Data for this exercise —
::::

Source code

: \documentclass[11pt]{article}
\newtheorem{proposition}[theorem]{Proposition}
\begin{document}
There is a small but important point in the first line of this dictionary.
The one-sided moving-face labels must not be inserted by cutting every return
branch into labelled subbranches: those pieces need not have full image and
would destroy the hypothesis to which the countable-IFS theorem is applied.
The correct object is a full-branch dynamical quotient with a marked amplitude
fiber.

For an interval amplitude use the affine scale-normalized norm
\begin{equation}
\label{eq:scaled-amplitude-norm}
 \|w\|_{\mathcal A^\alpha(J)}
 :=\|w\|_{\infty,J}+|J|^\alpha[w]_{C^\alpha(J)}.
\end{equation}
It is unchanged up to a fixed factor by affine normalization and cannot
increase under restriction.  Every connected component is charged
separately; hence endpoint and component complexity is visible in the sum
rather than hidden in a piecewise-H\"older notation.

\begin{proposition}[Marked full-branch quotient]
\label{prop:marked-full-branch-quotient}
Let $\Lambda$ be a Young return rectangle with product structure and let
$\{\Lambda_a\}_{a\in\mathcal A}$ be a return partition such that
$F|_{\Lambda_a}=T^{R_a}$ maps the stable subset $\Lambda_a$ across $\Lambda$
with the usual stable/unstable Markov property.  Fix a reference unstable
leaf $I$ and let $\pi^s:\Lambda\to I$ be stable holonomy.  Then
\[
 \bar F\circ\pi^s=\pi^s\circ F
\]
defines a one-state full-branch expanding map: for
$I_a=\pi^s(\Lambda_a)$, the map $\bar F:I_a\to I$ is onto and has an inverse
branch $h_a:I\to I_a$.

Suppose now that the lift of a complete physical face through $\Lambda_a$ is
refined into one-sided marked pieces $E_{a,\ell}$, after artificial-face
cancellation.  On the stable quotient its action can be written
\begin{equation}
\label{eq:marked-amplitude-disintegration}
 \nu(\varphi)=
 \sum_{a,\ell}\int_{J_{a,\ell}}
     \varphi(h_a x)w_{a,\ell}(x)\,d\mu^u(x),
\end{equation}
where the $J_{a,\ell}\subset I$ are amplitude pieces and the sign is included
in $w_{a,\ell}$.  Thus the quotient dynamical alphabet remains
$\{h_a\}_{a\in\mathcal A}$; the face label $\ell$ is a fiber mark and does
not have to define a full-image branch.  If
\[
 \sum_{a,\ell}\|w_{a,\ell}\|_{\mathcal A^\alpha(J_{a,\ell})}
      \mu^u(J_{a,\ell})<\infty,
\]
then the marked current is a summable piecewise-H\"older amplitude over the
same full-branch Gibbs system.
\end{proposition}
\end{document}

::::

What you are asked to do —
Copy each line in the data that holds the word "branch".

Answer below —
branch into labelled subbranches: those pieces need not have full image and
The correct object is a full-branch dynamical quotient with a marked amplitude
\begin{proposition}[Marked full-branch quotient]
\label{prop:marked-full-branch-quotient}
defines a one-state full-branch expanding map: for
branch $h_a:I\to I_a$.
not have to define a full-image branch.  If
same full-branch Gibbs system.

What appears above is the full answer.